The three-tier evaluation (Motion → Purpose → Semantics) provides a precise diagnostic framework that can be applied to other VLM perception tasks.
Motion blending leverages the "Phosphor afterglow" trick (stacking transparency) to compress dynamic video into a single image, cleverly bypassing VLM inter-frame reasoning limits.
The discovery of "shallow persona detection" (recognizing existence but not purpose) aligns with HCI persona studies, suggesting a common failure mode in fine-grained distinction tasks for VLMs.
The dual-perspective annotation (experts for taxonomy, crowd for semantic diversity) ensures both rigorous classification and representative interpretation.

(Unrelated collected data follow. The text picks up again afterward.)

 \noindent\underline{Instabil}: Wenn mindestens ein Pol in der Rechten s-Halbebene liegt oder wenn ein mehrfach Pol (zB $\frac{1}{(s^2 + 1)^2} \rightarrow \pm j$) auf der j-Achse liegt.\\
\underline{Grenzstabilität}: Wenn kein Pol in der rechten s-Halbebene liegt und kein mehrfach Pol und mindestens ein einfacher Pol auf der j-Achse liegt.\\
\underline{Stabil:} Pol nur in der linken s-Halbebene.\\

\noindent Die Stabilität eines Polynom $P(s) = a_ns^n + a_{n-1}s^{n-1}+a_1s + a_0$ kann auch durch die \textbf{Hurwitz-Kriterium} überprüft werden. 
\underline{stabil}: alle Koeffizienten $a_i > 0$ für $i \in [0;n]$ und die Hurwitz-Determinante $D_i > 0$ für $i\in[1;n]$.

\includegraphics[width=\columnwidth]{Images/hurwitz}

Limitations & Future Work¶

Data is primarily from US-based apps with English interfaces, lacking coverage for cultural or linguistic differences (e.g., RTL layouts, Asian stock market color conventions).
All annotators were native US English speakers, potentially biasing semantic interpretations.
Only 9 SOTA VLMs were tested; smaller models (7-14B) were almost entirely incapable of the task due to context or frame limits.
The MCPC probe was only validated on Gemini-2.5-Flash; transferability to other models remains unverified.
ROIs were enforced via green bboxes; real-world deployment would require the VLM to self-locate the ROI, which is significantly more difficult.

vs Rico / MONDAY / GUI World: Unlike these datasets which focus on UI screenshots or interaction logs, AniMINT is the first specifically designed for and annotated with animation semantics.
vs HCI Research (Mackamul 2025 / Dessart 2011): While those studies measured human perception, this work introduces their taxonomies to VLM evaluation, bridging HCI and NLP.
vs General VLM Agent Benchmarks (OSWorld / WebWalker): While those benchmarks measure end-to-end task completion, this work measures fine-grained perception. If an agent cannot understand animation feedback, end-to-end failures become difficult to diagnose; this work provides the diagnostic tool.

Rating¶

Novelty: ⭐⭐⭐⭐⭐ First systematic focus on UI animation understanding; the taxonomy, motion blending, and MCPC probe are highly original.
Experimental Thoroughness: ⭐⭐⭐⭐ Covering 9 SOTA VLMs across 3 RQs with exhaustive MCPC combinations and detailed quantitative error analysis.
Writing Quality: ⭐⭐⭐⭐⭐ Excellent use of examples (McDonald's, vibrating password fields) to make abstract failure modes intuitive.
Value: ⭐⭐⭐⭐⭐ Addresses a major blind spot in UI agent research; the 3,000 human interpretations and tiered annotations are a rare and valuable resource for dynamic UI research.